For nearly four decades, the Girl Watchers, a group of World War II veterans living in Monterey, California, have gotten together every week to shoot the breeze, solving the world's problems and their own. Now in their late seventies and eighties, the Girl Watchers remain fiercely independent-minded and highly principled. Yet as seriously as they've always taken life's challenges, these men have never taken themselves too seriously.

The Girl Watchers' wry wisdom is born of collective experience unique to their generation. Growing up in a far more innocent America, they came of age during the Depression, and by their twenties had helped save the world from tyranny. The lessons they learned in those years -- about human resilience, honest effort, and commitment to ideals larger than oneself -- have continued to serve them, and the country, admirably ever since.

In the postwar era they became the first in their families to go to college; then, in a new age in which brains, know-how, and perseverance trumped family connections, they helped create a time of unprecedented prosperity. Finally, in mid life, they weathered perhaps their greatest challenge of all: parenthood in the sixties. Now, as they approach the end, they confront mortality and loss with their typical humor and frankness.
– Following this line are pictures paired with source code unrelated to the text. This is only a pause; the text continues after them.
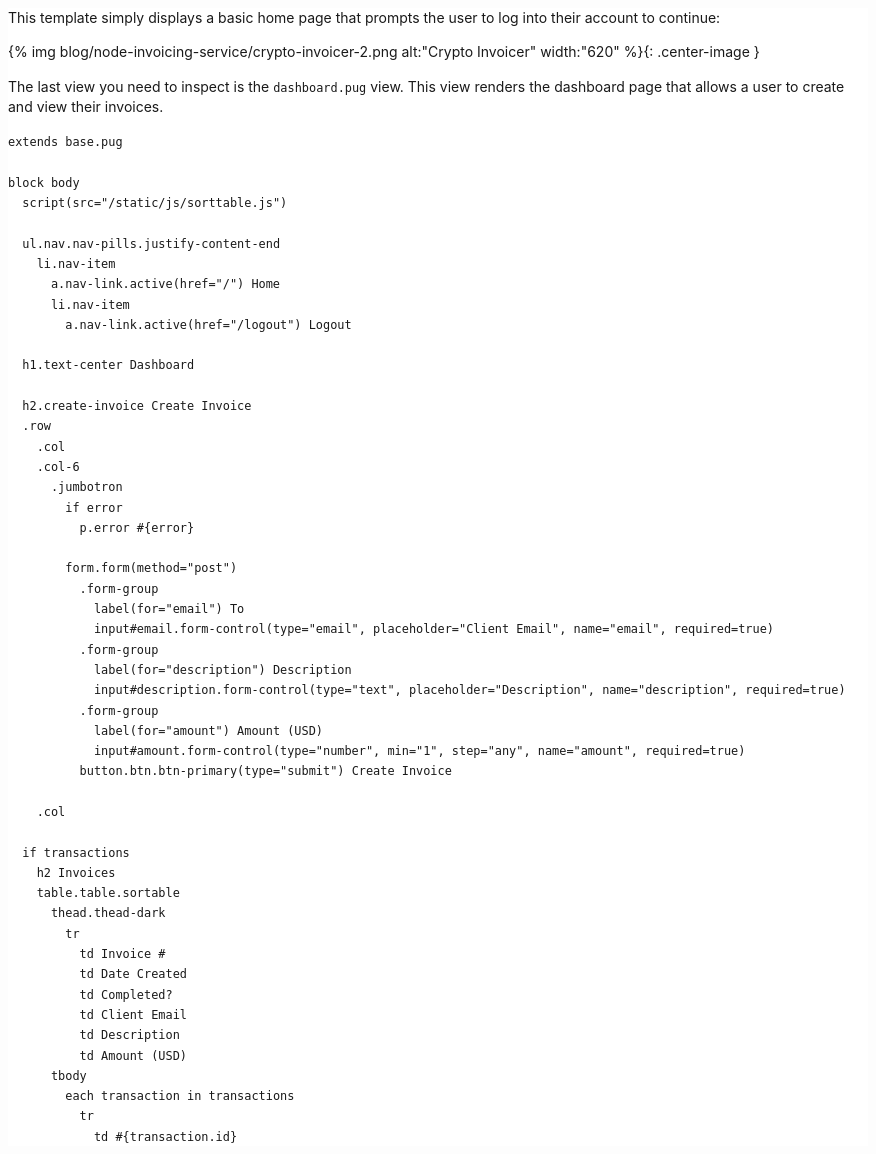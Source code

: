 This template simply displays a basic home page that prompts the user to log into their account to continue:

{% img blog/node-invoicing-service/crypto-invoicer-2.png alt:"Crypto Invoicer" width:"620" %}{: .center-image }

The last view you need to inspect is the `dashboard.pug` view. This view renders the dashboard page that allows a user to create and view their invoices.

```jade
extends base.pug

block body
  script(src="/static/js/sorttable.js")

  ul.nav.nav-pills.justify-content-end
    li.nav-item
      a.nav-link.active(href="/") Home
      li.nav-item
        a.nav-link.active(href="/logout") Logout

  h1.text-center Dashboard

  h2.create-invoice Create Invoice
  .row
    .col
    .col-6
      .jumbotron
        if error
          p.error #{error}

        form.form(method="post")
          .form-group
            label(for="email") To
            input#email.form-control(type="email", placeholder="Client Email", name="email", required=true)
          .form-group
            label(for="description") Description
            input#description.form-control(type="text", placeholder="Description", name="description", required=true)
          .form-group
            label(for="amount") Amount (USD)
            input#amount.form-control(type="number", min="1", step="any", name="amount", required=true)
          button.btn.btn-primary(type="submit") Create Invoice

    .col

  if transactions
    h2 Invoices
    table.table.sortable
      thead.thead-dark
        tr
          td Invoice #
          td Date Created
          td Completed?
          td Client Email
          td Description
          td Amount (USD)
      tbody
        each transaction in transactions
          tr
            td #{transaction.id}
```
The Girl Watchers take nothing for granted, knowing that personal fulfillment, like success, is earned incrementally; and that as there are principles worth dying for, so there are others without which life will always be empty. In a cynical age of endless pop psychologizing and a constant search for contentment in the next new thing, their moral clarity and relentless optimism are nothing short of invigorating. What these men have to teach us has never been more important: that honor is not so much an abstraction as a life plan.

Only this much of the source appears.